--- Source material ---
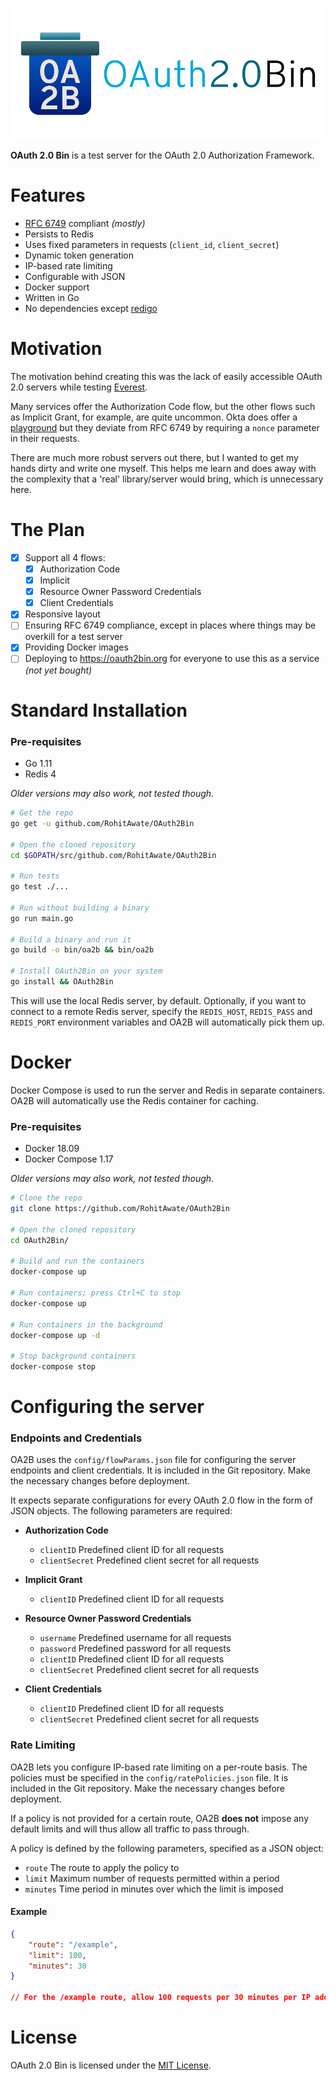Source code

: ![banner](public/static/banner.png)

**OAuth 2.0 Bin** is a test server for the OAuth 2.0 Authorization Framework.

# Features
- [RFC 6749](https://tools.ietf.org/html/rfc6749) compliant _(mostly)_
- Persists to Redis
- Uses fixed parameters in requests (`client_id`, `client_secret`)
- Dynamic token generation
- IP-based rate limiting
- Configurable with JSON
- Docker support
- Written in Go
- No dependencies except [redigo](https://github.com/gomodule/redigo)

# Motivation
The motivation behind creating this was the lack of easily accessible OAuth 2.0 servers while testing [Everest](https://github.com/RohitAwate/Everest).

Many services offer the Authorization Code flow, but the other flows such as Implicit Grant, for example, are quite uncommon. Okta does offer a [playground](https://www.oauth.com/playground/) but they deviate from RFC 6749 by requiring a `nonce` parameter in their requests.

There are much more robust servers out there, but I wanted to get my hands dirty and write one myself. This helps me learn and does away with the complexity that a 'real' library/server would bring, which is unnecessary here.

# The Plan
- [x] Support all 4 flows:
  - [x] Authorization Code
  - [x] Implicit
  - [x] Resource Owner Password Credentials
  - [x] Client Credentials
- [x] Responsive layout
- [ ] Ensuring RFC 6749 compliance, except in places where things may be overkill for a test server
- [x] Providing Docker images
- [ ] Deploying to https://oauth2bin.org for everyone to use this as a service _(not yet bought)_

# Standard Installation 
### Pre-requisites
- Go 1.11
- Redis 4

_Older versions may also work, not tested though._

```bash
# Get the repo
go get -u github.com/RohitAwate/OAuth2Bin

# Open the cloned repository
cd $GOPATH/src/github.com/RohitAwate/OAuth2Bin

# Run tests
go test ./...

# Run without building a binary
go run main.go

# Build a binary and run it
go build -o bin/oa2b && bin/oa2b

# Install OAuth2Bin on your system
go install && OAuth2Bin
```

This will use the local Redis server, by default. Optionally, if you want to connect to a remote Redis server, specify the `REDIS_HOST`, `REDIS_PASS` and `REDIS_PORT` environment variables and OA2B will automatically pick them up.

# Docker
Docker Compose is used to run the server and Redis in separate containers. OA2B will automatically use the Redis container for caching.

### Pre-requisites
- Docker 18.09
- Docker Compose 1.17

_Older versions may also work, not tested though._

```bash
# Clone the repo
git clone https://github.com/RohitAwate/OAuth2Bin

# Open the cloned repository
cd OAuth2Bin/

# Build and run the containers
docker-compose up

# Run containers; press Ctrl+C to stop
docker-compose up

# Run containers in the background
docker-compose up -d

# Stop background containers
docker-compose stop
```

# Configuring the server
### Endpoints and Credentials
OA2B uses the `config/flowParams.json` file for configuring the server endpoints and client credentials. It is included in the Git repository. Make the necessary changes before deployment.

It expects separate configurations for every OAuth 2.0 flow in the form of JSON objects. The following parameters are required:

- **Authorization Code**
    - `clientID` Predefined client ID for all requests
    - `clientSecret` Predefined client secret for all requests

- **Implicit Grant**
    - `clientID` Predefined client ID for all requests

- **Resource Owner Password Credentials**
    - `username` Predefined username for all requests
    - `password` Predefined password for all requests
    - `clientID` Predefined client ID for all requests
    - `clientSecret` Predefined client secret for all requests

- **Client Credentials**
    - `clientID` Predefined client ID for all requests
    - `clientSecret` Predefined client secret for all requests

### Rate Limiting
OA2B lets you configure IP-based rate limiting on a per-route basis. The policies must be specified in the `config/ratePolicies.json` file. It is included in the Git repository. Make the necessary changes before deployment.

If a policy is not provided for a certain route, OA2B **does not** impose any default limits and will thus allow all traffic to pass through.

A policy is defined by the following parameters, specified as a JSON object:
- `route` The route to apply the policy to
- `limit` Maximum number of requests permitted within a period
- `minutes` Time period in minutes over which the limit is imposed

#### Example 
```json
{
    "route": "/example",
    "limit": 100,
    "minutes": 30
}

// For the /example route, allow 100 requests per 30 minutes per IP address
```

# License
OAuth 2.0 Bin is licensed under the [MIT License](LICENSE).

--- Your task ---
Every line in the records that holds the word "binary" should be copied into the answer.

--- Written answer ---
# Run without building a binary
# Build a binary and run it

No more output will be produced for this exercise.